For instance, let us consider one of the most used indicators, the world uncertainty index. This indicator tracks how often the word “uncertain” occurs in reports from The Economist. This and other similar indices may document the upward trend in nervousness on the part of the Economist’s Intelligence Unit, perhaps reflecting anxieties felt by executives about their inability to plan effectively, but they do not track uncertainty itself. And this realisation brings us to the last reason why the argument of unprecedented uncertainty is misguided.
change is slow…if you have done your homework
Strategic foresight refers to a set of practices that help organisations keep track of forces of change in their business environment, to interpret and combine these forces of change by creating scenarios, and to proactively use scenarios to improve decision making in the present. Surprisingly, if we have done our ‘strategic foresight homework’, we would realise that most of the phenomena that catch executives off guard have either been underway for a long time or have always been with us. Pandemics are certainly nothing new, and technologies like AI, self-driving cars, or 3D printing did not materialise overnight. Often, executives do not do their due diligence on the many changes in the external environment, and they come to know them only when it is too late to prepare for them. This likely contributes to their feelings about high uncertainty.
Foresight educator Andy Hines states that change is slower than we think, and that “if there is one thing that strategic foresight practices can practically guarantee, it is that if we commit to them, we will feel more confident about the future, because we would come to know that we will not be surprised.” Hines notes that many strategic foresight practitioners share a common frustration founded in the fact that change feels too slow compared to the many untapped potentialities showcased by a careful analysis of the multiple futures ahead of us. This is the exact opposite of the consensus among executives, business commentators, and public intellectuals, likely because few of them practice strategic foresight.
Yet unfortunately, many strategic foresight practitioners and futurists now also increasingly subscribe to the idea that the world has never been as uncertain and fast moving as it is today, so that this statement seems to have become a sacred cow in the field of futures studies and foresight that is seldom scrutinised. This might support selling strategic foresight consulting services, but I believe that a more honest way to promote the discipline would be to commit to a different intellectual stance, one that argues:
“The world has always been very uncertain, nothing new about that. To cope with it, there is set of tools that can help you out, just as they would have helped Napoleon or the first emperor of China to cope with uncertainty in their own era. At the time they lived these tools did not exist. Now, we have the privilege that they do exist. That set of tools is called strategic foresight. Do you want to try them out?”

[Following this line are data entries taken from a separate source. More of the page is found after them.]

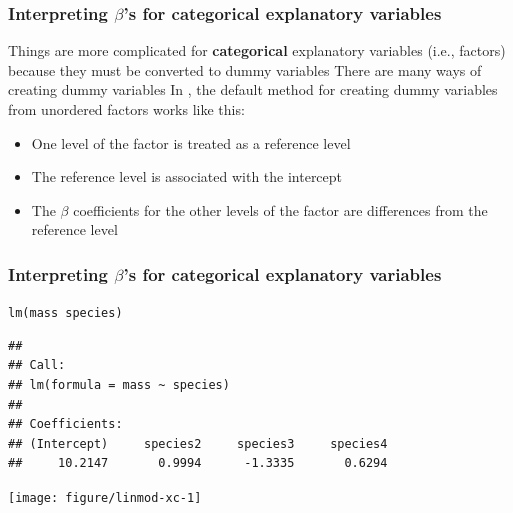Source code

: \documentclass[color=usenames,dvipsnames]{beamer}\usepackage[]{graphicx}\usepackage[]{color}
\makeatletter
\newcommand{\hlopt}[1]{\textcolor[rgb]{0,0,0}{#1}}%
\newcommand{\hlstd}[1]{\textcolor[rgb]{0,0,0}{#1}}%
\newcommand{\hlkwd}[1]{\textcolor[rgb]{0.004,0.004,0.506}{#1}}%
\newenvironment{kframe}{%
 \def\at@end@of@kframe{}%
 \ifinner\ifhmode%
  \def\at@end@of@kframe{\end{minipage}}%
  \begin{minipage}{\columnwidth}%
 \fi\fi%
 \def\FrameCommand##1{\hskip\@totalleftmargin \hskip-\fboxsep
 \colorbox{shadecolor}{##1}\hskip-\fboxsep
     \hskip-\linewidth \hskip-\@totalleftmargin \hskip\columnwidth}%
 \MakeFramed {\advance\hsize-\width
   \@totalleftmargin\z@ \linewidth\hsize
   \@setminipage}}%
 {\par\unskip\endMakeFramed%
 \at@end@of@kframe}
\newenvironment{knitrout}{}{} %
\newcommand{\inr}[1]{\colorbox{inlinecolor}{\texttt{#1}}}
\makeatother
\begin{document}
\begin{frame}[fragile]
  \frametitle{\small Interpreting $\beta$'s for categorical explanatory variables}
  Things are more complicated for {\bf categorical} explanatory
  variables (i.e., factors) because they must be converted to dummy
  variables
  \pause
  \vfill
  There are many ways of creating dummy variables
  \pause
  \vfill
  In \R, the default method for creating dummy variables from
  unordered factors works like
  this: %
  \begin{itemize}
    \item One level of the factor is treated as a \alert{reference level}
    \item The reference level is associated with the intercept
    \item The $\beta$ coefficients for the other levels of the factor
      are differences from the reference level
  \end{itemize}
\end{frame}





\begin{frame}[fragile]
  \frametitle{\small Interpreting $\beta$'s for categorical explanatory variables}
\small 

\centering
\begin{knitrout}\tiny
{}\color{fgcolor}\begin{kframe}
\begin{alltt}
\hlkwd{lm}\hlstd{(mass}\hlopt{~}\hlstd{species)}
\end{alltt}
\begin{verbatim}
## 
## Call:
## lm(formula = mass ~ species)
## 
## Coefficients:
## (Intercept)     species2     species3     species4  
##     10.2147       0.9994      -1.3335       0.6294
\end{verbatim}
\end{kframe}
\end{knitrout}
  \texttt{[image: figure/linmod-xc-1]} \\
\end{frame}
\end{document}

[1] Volatility, uncertainty, complexity, and ambiguity.
[2] Henry Mintzberg, Co-Founder of CoachingOurselves, on Management.
[3] Rohrbeck, R. (2010). Corporate Foresight: Towards a Maturity Model for the Future Orientation of a Firm. Springer.
[4] Spitz, R. & Zuin, L. (2023). The Definitive Guide to Thriving on Disruption: Volume I – Reframing and Navigating Disruption. Disruptive Futures Institute.
[5] Mintzberg, H. (1994). The Rise and Fall of Strategic Planning. Free Press.